- Theatrical release poster
- Directed by: Dave Fleischer
- Produced by: Max Fleischer
- Starring: Margie Hines
- Music by: Sammy Timberg Lou Fleischer
- Animation by: Willard Bowsky Thomas Goodson (credited as Thomas Bonfiglio)
- Production company: Fleischer Studios
- Distributed by: Paramount Pictures
- Release date: January 2, 1932;
- Running time: 6 minutes
- Country: United States
- Language: English

= Any Rags? =

1932 film

Any Rags is a 1932 Pre-Code Fleischer Studios Talkartoon animated short film starring Bimbo, and Betty Boop, with a brief appearance by Koko the Clown.

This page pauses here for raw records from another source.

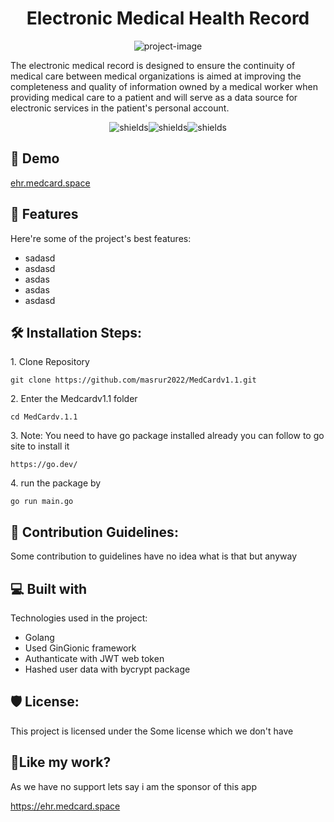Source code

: <h1 align="center" id="title">Electronic Medical Health Record</h1>

<p align="center"><img src="https://socialify.git.ci/masrur2022/MedCardv1.1/image?font=Source%20Code%20Pro&amp;language=1&amp;logo=https%3A%2F%2Fehrback.medcard.space%2Fstatic%2Fuploadfille%2Fupload-1718260545.jpg&amp;name=1&amp;pattern=Signal&amp;stargazers=1&amp;theme=Dark" alt="project-image"></p>

<p id="description">The electronic medical record is designed to ensure the continuity of medical care between medical organizations is aimed at improving the completeness and quality of information owned by a medical worker when providing medical care to a patient and will serve as a data source for electronic services in the patient's personal account.</p>

<p align="center"><img src="https://img.shields.io/badge/Masrur-Passed-red" alt="shields"><img src="https://img.shields.io/static/v1?label=Masrur&amp;message=Done&amp;color=green" alt="shields"><img src="https://img.shields.io/badge/dynamic/yaml?color=red&amp;label=Masrur&amp;prefix=pref&amp;query=home&amp;suffix=suf&amp;url=https%3A%2F%2Fehrback.medcard.space%2Fstatic%2Fuploadfille%2Fupload-1718260545.jpg?style=for-the-badge&amp;logo=appveyor" alt="shields"></p>

<h2>🚀 Demo</h2>

[ehr.medcard.space](ehr.medcard.space)

  
  
<h2>🧐 Features</h2>

Here're some of the project's best features:

*   sadasd
*   asdasd
*   asdas
*   asdas
*   asdasd

<h2>🛠️ Installation Steps:</h2>

<p>1. Clone Repository</p>

```
git clone https://github.com/masrur2022/MedCardv1.1.git
```

<p>2. Enter the Medcardv1.1 folder</p>

```
cd MedCardv.1.1
```

<p>3. Note: You need to have go package installed already you can follow to go site to install it</p>

```
https://go.dev/
```

<p>4. run the package by</p>

```
go run main.go
```

<h2>🍰 Contribution Guidelines:</h2>

Some contribution to guidelines have no idea what is that but anyway

  
  
<h2>💻 Built with</h2>

Technologies used in the project:

*   Golang
*   Used GinGionic framework
*   Authanticate with JWT web token
*   Hashed user data with bycrypt package

<h2>🛡️ License:</h2>

This project is licensed under the Some license which we don't have

<h2>💖Like my work?</h2>

As we have no support lets say i am the sponsor of this app<p>https://ehr.medcard.space</p>
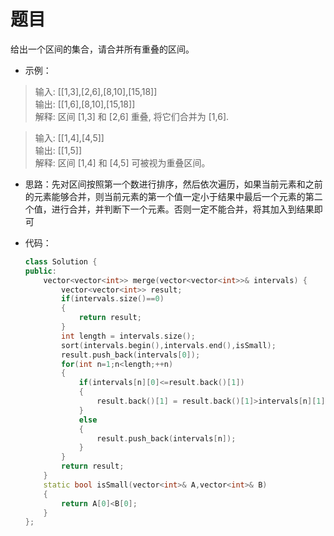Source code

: # 题目
给出一个区间的集合，请合并所有重叠的区间。

* 示例：
>输入: [[1,3],[2,6],[8,10],[15,18]]<br>
输出: [[1,6],[8,10],[15,18]]<br>
解释: 区间 [1,3] 和 [2,6] 重叠, 将它们合并为 [1,6].

>输入: [[1,4],[4,5]]<br>
输出: [[1,5]]<br>
解释: 区间 [1,4] 和 [4,5] 可被视为重叠区间。

* 思路：先对区间按照第一个数进行排序，然后依次遍历，如果当前元素和之前的元素能够合并，则当前元素的第一个值一定小于结果中最后一个元素的第二个值，进行合并，并判断下一个元素。否则一定不能合并，将其加入到结果即可

* 代码：
    ```C++
    class Solution {
    public:
        vector<vector<int>> merge(vector<vector<int>>& intervals) {
            vector<vector<int>> result;
            if(intervals.size()==0)
            {
                return result;
            }
            int length = intervals.size();
            sort(intervals.begin(),intervals.end(),isSmall);
            result.push_back(intervals[0]);
            for(int n=1;n<length;++n)
            {
                if(intervals[n][0]<=result.back()[1])
                {
                    result.back()[1] = result.back()[1]>intervals[n][1]?result.back()[1]:intervals[n][1];
                }
                else
                {
                    result.push_back(intervals[n]);
                }
            }
            return result;
        }
        static bool isSmall(vector<int>& A,vector<int>& B)
        {
            return A[0]<B[0];
        }
    };
    ```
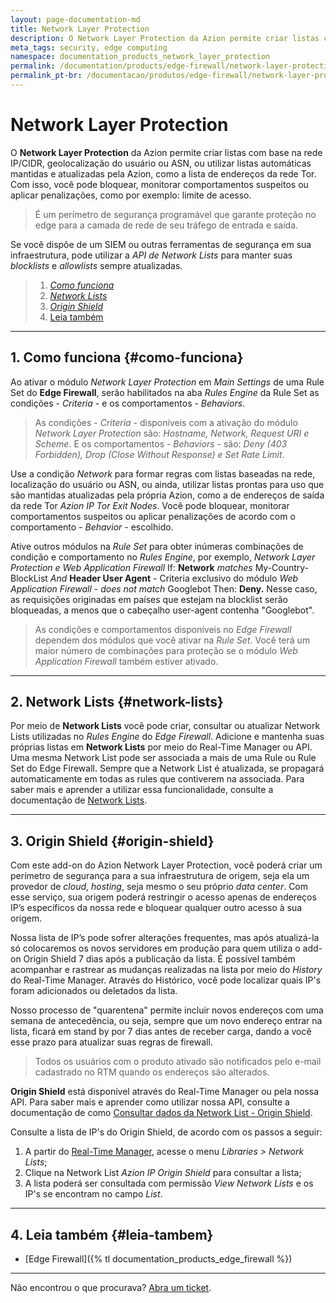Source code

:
 ```yaml
---
layout: page-documentation-md
title: Network Layer Protection
description: O Network Layer Protection da Azion permite criar listas com base na rede (IP/CIDR).
meta_tags: security, edge computing
namespace: documentation_products_network_layer_protection
permalink: /documentation/products/edge-firewall/network-layer-protection/
permalink_pt-br: /documentacao/produtos/edge-firewall/network-layer-protection/
---
```


# Network Layer **Protection**



O **Network Layer Protection** da Azion permite criar listas com base na rede IP/CIDR, geolocalização do usuário ou ASN, ou utilizar listas automáticas mantidas e atualizadas pela Azion, como a lista de endereços da rede Tor. Com isso, você pode bloquear, monitorar comportamentos suspeitos ou aplicar penalizações, como por exemplo: limite de acesso.

> É um perímetro de segurança programável que garante proteção no edge para a camada de rede de seu tráfego de entrada e saída.

Se você dispõe de um SIEM ou outras ferramentas de segurança em sua infraestrutura, pode utilizar a _API de Network Lists_ para manter suas _blocklists_ e _allowlists_ sempre atualizadas.

> 1. [_Como funciona_](#como-funciona)
> 2. [_Network Lists_](#network-lists)
> 3. [_Origin Shield_](#origin-shield)
> 4. [Leia também](#leia-tambem)

***

## 1. Como funciona {#como-funciona}

Ao ativar o módulo _Network Layer Protection_ em _Main Settings_ de uma Rule Set do **Edge Firewall**, serão habilitados na aba _Rules Engine_ da Rule Set as condições - _Criteria_ - e os comportamentos - _Behaviors_.

> As condições - _Criteria_ - disponíveis com a ativação do módulo _Network Layer Protection_ são: _Hostname, Network, Request URI e Scheme_. E os comportamentos - _Behaviors_ - são: _Deny (403 Forbidden), Drop (Close Without Response) e Set Rate Limit_.

Use a condição _Network_ para formar regras com listas baseadas na rede, localização do usuário ou ASN, ou ainda, utilizar listas prontas para uso que são mantidas atualizadas pela própria Azion, como a de endereços de saída da rede Tor _Azion IP Tor Exit Nodes_. Você pode bloquear, monitorar comportamentos suspeitos ou aplicar penalizações de acordo com o comportamento - _Behavior_ - escolhido.

Ative outros módulos na _Rule Set_ para obter inúmeras combinações de condição e comportamento no _Rules Engine_, por exemplo, _Network Layer Protection e Web Application Firewall_ If: **Network** _matches_ My-Country-BlockList _And_ **Header User Agent** - Criteria exclusivo do módulo _Web Application Firewall_ - _does not match_ Googlebot Then: **Deny.** Nesse caso, as requisições originadas em países que estejam na blocklist serão bloqueadas, a menos que o cabeçalho user-agent contenha "Googlebot".

> As condições e comportamentos disponíveis no _Edge Firewall_ dependem dos módulos que você ativar na _Rule Set_. Você terá um maior número de combinações para proteção se o módulo _Web Application Firewall_ também estiver ativado.

***

## 2. Network Lists {#network-lists}

Por meio de **Network Lists** você pode criar, consultar ou atualizar Network Lists utilizadas no _Rules Engine_ do _Edge Firewall_. Adicione e mantenha suas próprias listas em **Network Lists** por meio do Real-Time Manager ou API. Uma mesma Network List pode ser associada a mais de uma Rule ou Rule Set do Edge Firewall. Sempre que a Network List é atualizada, se propagará automaticamente em todas as rules que contiverem na associada. Para saber mais e aprender a utilizar essa funcionalidade, consulte a documentação de [Network Lists](https://www.azion.com/pt-br/documentacao/produtos/edge-firewall/network-layer-protection/network-lists/).

***

## 3. Origin Shield {#origin-shield}

Com este add-on do Azion Network Layer Protection, você poderá criar um perímetro de segurança para a sua infraestrutura de origem, seja ela um provedor de _cloud_, _hosting_, seja mesmo o seu próprio _data center_. Com esse serviço, sua origem poderá restringir o acesso apenas de endereços IP’s específicos da nossa rede e bloquear qualquer outro acesso à sua origem.

Nossa lista de IP’s pode sofrer alterações frequentes, mas após atualizá-la só colocaremos os novos servidores em produção para quem utiliza o add-on Origin Shield 7 dias após a publicação da lista. É possível também acompanhar e rastrear as mudanças realizadas na lista por meio do _History_ do Real-Time Manager. Através do Histórico, você pode localizar quais IP's foram adicionados ou deletados da lista.

Nosso processo de "quarentena" permite incluir novos endereços com uma semana de antecedência, ou seja, sempre que um novo endereço entrar na lista, ficará em stand by por 7 dias antes de receber carga, dando a você esse prazo para atualizar suas regras de firewall.

> Todos os usuários com o produto ativado são notificados pelo e-mail cadastrado no RTM quando os endereços são alterados.

**Origin Shield** está disponível através do Real-Time Manager ou pela nossa API. Para saber mais e aprender como utilizar nossa API, consulte a documentação de como [Consultar dados da Network List - Origin Shield](https://www.azion.com/pt-br/documentacao/produtos/api/v3/network-lists/#consultar-dados-origin-shield).

Consulte a lista de IP's do Origin Shield, de acordo com os passos a seguir:

1. A partir do [Real-Time Manager](https://manager.azion.com/), acesse o menu _Libraries > Network Lists_;
2. Clique na Network List _Azion IP Origin Shield_ para consultar a lista;
3. A lista poderá ser consultada com permissão _View Network Lists_ e os IP's se encontram no campo _List_.

***

## 4. Leia também {#leia-tambem}

* [Edge Firewall]({% tl documentation_products_edge_firewall %})

***

Não encontrou o que procurava? [Abra um ticket](https://tickets.azion.com/pt-BR/support/login/).
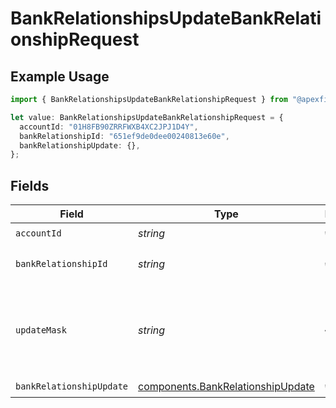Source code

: # BankRelationshipsUpdateBankRelationshipRequest

## Example Usage

```typescript
import { BankRelationshipsUpdateBankRelationshipRequest } from "@apexfintechsolutions/ascend-sdk/models/operations";

let value: BankRelationshipsUpdateBankRelationshipRequest = {
  accountId: "01H8FB90ZRRFWXB4XC2JPJ1D4Y",
  bankRelationshipId: "651ef9de0dee00240813e60e",
  bankRelationshipUpdate: {},
};
```

## Fields

| Field                                                                                  | Type                                                                                   | Required                                                                               | Description                                                                            | Example                                                                                |
| -------------------------------------------------------------------------------------- | -------------------------------------------------------------------------------------- | -------------------------------------------------------------------------------------- | -------------------------------------------------------------------------------------- | -------------------------------------------------------------------------------------- |
| `accountId`                                                                            | *string*                                                                               | :heavy_check_mark:                                                                     | The account id.                                                                        | 01H8FB90ZRRFWXB4XC2JPJ1D4Y                                                             |
| `bankRelationshipId`                                                                   | *string*                                                                               | :heavy_check_mark:                                                                     | The bankRelationship id.                                                               | 651ef9de0dee00240813e60e                                                               |
| `updateMask`                                                                           | *string*                                                                               | :heavy_minus_sign:                                                                     | The field of the bank relationship to update. Only `nickname` is supported.            | {<br/>"update_mask": {<br/>"paths": [<br/>"nickname"<br/>]<br/>}<br/>}                 |
| `bankRelationshipUpdate`                                                               | [components.BankRelationshipUpdate](../../models/components/bankrelationshipupdate.md) | :heavy_check_mark:                                                                     | N/A                                                                                    |                                                                                        |
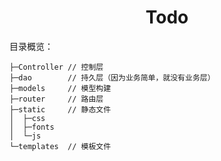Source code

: # <center> Todo </center>





目录概览：

```
├─Controller // 控制层
├─dao   	 // 持久层（因为业务简单，就没有业务层）
├─models     // 模型构建
├─router	 // 路由层
├─static     // 静态文件
│  ├─css
│  ├─fonts
│  └─js
└─templates  // 模板文件 
```

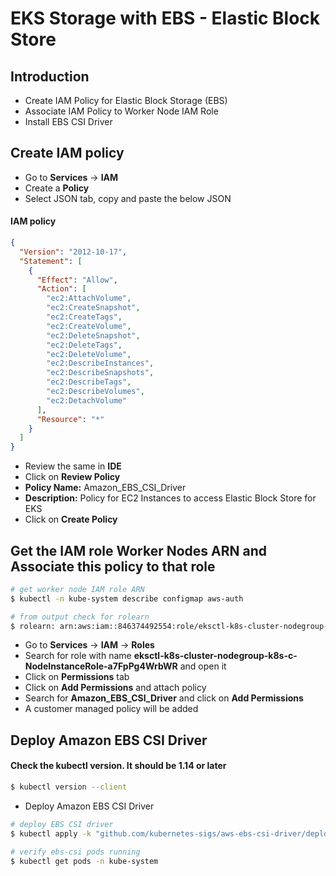 # EKS Storage with EBS - Elastic Block Store

## Introduction
- Create IAM Policy for Elastic Block Storage (EBS)
- Associate IAM Policy to Worker Node IAM Role
- Install EBS CSI Driver

## Create IAM policy
- Go to **Services** -> **IAM**
- Create a **Policy**
- Select JSON tab, copy and paste the below JSON

#### IAM policy
```json
{
  "Version": "2012-10-17",
  "Statement": [
    {
      "Effect": "Allow",
      "Action": [
        "ec2:AttachVolume",
        "ec2:CreateSnapshot",
        "ec2:CreateTags",
        "ec2:CreateVolume",
        "ec2:DeleteSnapshot",
        "ec2:DeleteTags",
        "ec2:DeleteVolume",
        "ec2:DescribeInstances",
        "ec2:DescribeSnapshots",
        "ec2:DescribeTags",
        "ec2:DescribeVolumes",
        "ec2:DetachVolume"
      ],
      "Resource": "*"
    }
  ]
}
```
- Review the same in **IDE**
- Click on **Review Policy**
- **Policy Name:** Amazon_EBS_CSI_Driver
- **Description:** Policy for EC2 Instances to access Elastic Block Store for EKS
- Click on **Create Policy**

## Get the IAM role Worker Nodes ARN and Associate this policy to that role

```bash
# get worker node IAM role ARN
$ kubectl -n kube-system describe configmap aws-auth

# from output check for rolearn
$ rolearn: arn:aws:iam::846374492554:role/eksctl-k8s-cluster-nodegroup-k8s-c-NodeInstanceRole-a7FpPg4WrbWR
```
- Go to **Services** -> **IAM** -> **Roles**
- Search for role with name **eksctl-k8s-cluster-nodegroup-k8s-c-NodeInstanceRole-a7FpPg4WrbWR** and open it
- Click on **Permissions** tab
- Click on **Add Permissions** and attach policy
- Search for **Amazon_EBS_CSI_Driver** and click on **Add Permissions**
- A customer managed policy will be added

## Deploy Amazon EBS CSI Driver

#### Check the kubectl version. It should be 1.14 or later
```bash
$ kubectl version --client
```
- Deploy Amazon EBS CSI Driver
```bash
# deploy EBS CSI driver
$ kubectl apply -k "github.com/kubernetes-sigs/aws-ebs-csi-driver/deploy/kubernetes/overlays/stable/?ref=master"

# verify ebs-csi pods running
$ kubectl get pods -n kube-system
```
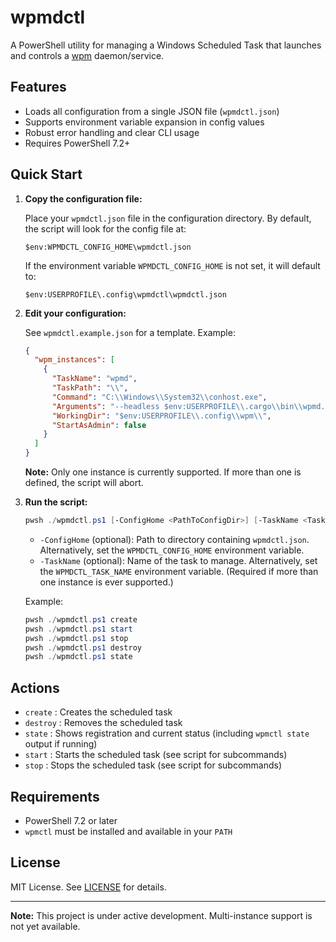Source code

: # wpmdctl

A PowerShell utility for managing a Windows Scheduled Task that launches and controls a [wpm](https://github.com/LGUG2Z/wpm) daemon/service.

## Features

- Loads all configuration from a single JSON file (`wpmdctl.json`)
- Supports environment variable expansion in config values
- Robust error handling and clear CLI usage
- Requires PowerShell 7.2+

## Quick Start

1. **Copy the configuration file:**

   Place your `wpmdctl.json` file in the configuration directory. By default, the script will look for the config file at:

   ```
   $env:WPMDCTL_CONFIG_HOME\wpmdctl.json
   ```

   If the environment variable `WPMDCTL_CONFIG_HOME` is not set, it will default to:

   ```
   $env:USERPROFILE\.config\wpmdctl\wpmdctl.json
   ```

2. **Edit your configuration:**

   See `wpmdctl.example.json` for a template. Example:

   ```json
   {
     "wpm_instances": [
       {
         "TaskName": "wpmd",
         "TaskPath": "\\",
         "Command": "C:\\Windows\\System32\\conhost.exe",
         "Arguments": "--headless $env:USERPROFILE\\.cargo\\bin\\wpmd.exe $env:USERPROFILE\\.config\\wpm\\",
         "WorkingDir": "$env:USERPROFILE\\.config\\wpm\\",
         "StartAsAdmin": false
       }
     ]
   }
   ```

   **Note:** Only one instance is currently supported. If more than one is defined, the script will abort.

3. **Run the script:**

   ```powershell
   pwsh ./wpmdctl.ps1 [-ConfigHome <PathToConfigDir>] [-TaskName <TaskName>] <create|destroy|start|stop|state> [SubCommand]
   ```

   - `-ConfigHome` (optional): Path to directory containing `wpmdctl.json`. Alternatively, set the `WPMDCTL_CONFIG_HOME` environment variable.
   - `-TaskName` (optional): Name of the task to manage. Alternatively, set the `WPMDCTL_TASK_NAME` environment variable. (Required if more than one instance is ever supported.)

   Example:
   ```powershell
   pwsh ./wpmdctl.ps1 create
   pwsh ./wpmdctl.ps1 start
   pwsh ./wpmdctl.ps1 stop
   pwsh ./wpmdctl.ps1 destroy
   pwsh ./wpmdctl.ps1 state
   ```

## Actions

- `create`  : Creates the scheduled task
- `destroy` : Removes the scheduled task
- `state`   : Shows registration and current status (including `wpmctl state` output if running)
- `start`   : Starts the scheduled task (see script for subcommands)
- `stop`    : Stops the scheduled task (see script for subcommands)

## Requirements

- PowerShell 7.2 or later
- `wpmctl` must be installed and available in your `PATH`

## License

MIT License. See [LICENSE](LICENSE) for details.

---

**Note:** This project is under active development. Multi-instance support is not yet available.
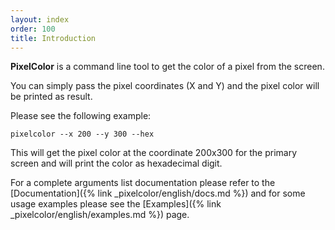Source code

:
 ```yaml
---
layout: index
order: 100
title: Introduction
---
```

**PixelColor** is a command line tool to get the color of a pixel from the
screen.

You can simply pass the pixel coordinates (X and Y) and the pixel color will
be printed as result.

Please see the following example:

```shell
pixelcolor --x 200 --y 300 --hex
```

This will get the pixel color at the coordinate 200x300 for the primary screen
and will print the color as hexadecimal digit.

For a complete arguments list documentation please refer to the
[Documentation]({% link _pixelcolor/english/docs.md %}) and for some usage
examples please see the
[Examples]({% link _pixelcolor/english/examples.md %}) page.
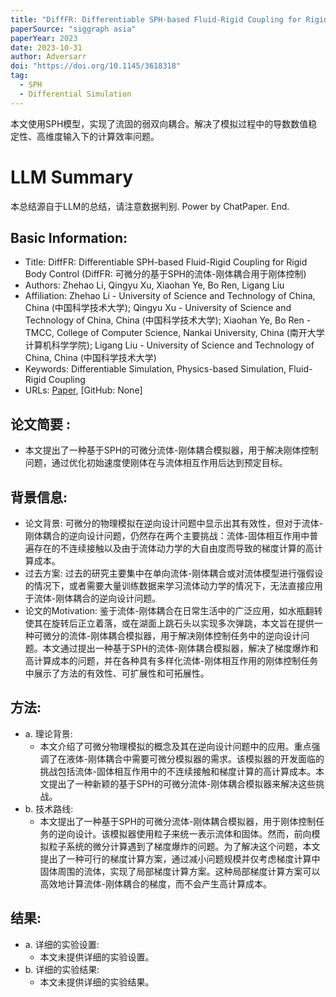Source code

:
 ```yaml
---
title: "DiffFR: Differentiable SPH-based Fluid-Rigid Coupling for Rigid Body Control"
paperSource: "siggraph asia"
paperYear: 2023
date: 2023-10-31
author: Adversarr
doi: "https://doi.org/10.1145/3618318"
tag:
  - SPH
  - Differential Simulation
---
```


本文使用SPH模型，实现了流固的弱双向耦合。解决了模拟过程中的导数数值稳定性、高维度输入下的计算效率问题。

<!-- more -->

# LLM Summary

本总结源自于LLM的总结，请注意数据判别. Power by ChatPaper. End.
## Basic Information:

- Title: DiffFR: Differentiable SPH-based Fluid-Rigid Coupling for Rigid Body Control (DiffFR: 可微分的基于SPH的流体-刚体耦合用于刚体控制)
- Authors: Zhehao Li, Qingyu Xu, Xiaohan Ye, Bo Ren, Ligang Liu
- Affiliation: Zhehao Li - University of Science and Technology of China, China (中国科学技术大学); Qingyu Xu - University of Science and Technology of China, China (中国科学技术大学); Xiaohan Ye, Bo Ren - TMCC, College of Computer Science, Nankai University, China (南开大学计算机科学学院); Ligang Liu - University of Science and Technology of China, China (中国科学技术大学)
- Keywords: Differentiable Simulation, Physics-based Simulation, Fluid-Rigid Coupling
- URLs: [Paper](https://doi.org/10.1145/3618318), [GitHub: None]

## 论文简要 :

- 本文提出了一种基于SPH的可微分流体-刚体耦合模拟器，用于解决刚体控制问题，通过优化初始速度使刚体在与流体相互作用后达到预定目标。

## 背景信息:

- 论文背景: 可微分的物理模拟在逆向设计问题中显示出其有效性，但对于流体-刚体耦合的逆向设计问题，仍然存在两个主要挑战：流体-固体相互作用中普遍存在的不连续接触以及由于流体动力学的大自由度而导致的梯度计算的高计算成本。
- 过去方案: 过去的研究主要集中在单向流体-刚体耦合或对流体模型进行强假设的情况下，或者需要大量训练数据来学习流体动力学的情况下，无法直接应用于流体-刚体耦合的逆向设计问题。
- 论文的Motivation: 鉴于流体-刚体耦合在日常生活中的广泛应用，如水瓶翻转使其在旋转后正立着落，或在湖面上跳石头以实现多次弹跳，本文旨在提供一种可微分的流体-刚体耦合模拟器，用于解决刚体控制任务中的逆向设计问题。本文通过提出一种基于SPH的流体-刚体耦合模拟器，解决了梯度爆炸和高计算成本的问题，并在各种具有多样化流体-刚体相互作用的刚体控制任务中展示了方法的有效性、可扩展性和可拓展性。

## 方法:

- a. 理论背景:
  - 本文介绍了可微分物理模拟的概念及其在逆向设计问题中的应用。重点强调了在液体-刚体耦合中需要可微分模拟器的需求。该模拟器的开发面临的挑战包括流体-固体相互作用中的不连续接触和梯度计算的高计算成本。本文提出了一种新颖的基于SPH的可微分流体-刚体耦合模拟器来解决这些挑战。
- b. 技术路线:
  - 本文提出了一种基于SPH的可微分流体-刚体耦合模拟器，用于刚体控制任务的逆向设计。该模拟器使用粒子来统一表示流体和固体。然而，前向模拟粒子系统的微分计算遇到了梯度爆炸的问题。为了解决这个问题，本文提出了一种可行的梯度计算方案，通过减小问题规模并仅考虑梯度计算中固体周围的流体，实现了局部梯度计算方案。这种局部梯度计算方案可以高效地计算流体-刚体耦合的梯度，而不会产生高计算成本。

## 结果:

- a. 详细的实验设置:
  - 本文未提供详细的实验设置。
- b. 详细的实验结果:
  - 本文未提供详细的实验结果。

It features the song "Any Rags," a 1902 ragtime schottische by Thomas S. Allen.

==Synopsis==
Bimbo the garbage man walks the streets asking townsfolk "Any Rags?" (during which he strips people's clothes off and takes other things that are not really garbage as trash). He comes across Betty Boop who throws her garbage to him from her window. Bimbo then auctions all the garbage he has collected from his cart to a crowd which includes Koko the Clown, who purchases a bowtie. When Bimbo opens Betty's garbage bag, Betty Boop leaps out and kisses Bimbo. The cart then rolls down the hill and turns into a home for Betty and Bimbo.

==Music==
In addition to "Any Rags," the soundtrack includes the tunes "The New Call of the Freaks" by Luis Russell, "99 Out of 100 Want to Be Loved" by Al Sherman & Al Lewis, and "Where Oh Where Has My Little Dog Gone?" by Septimus Winner.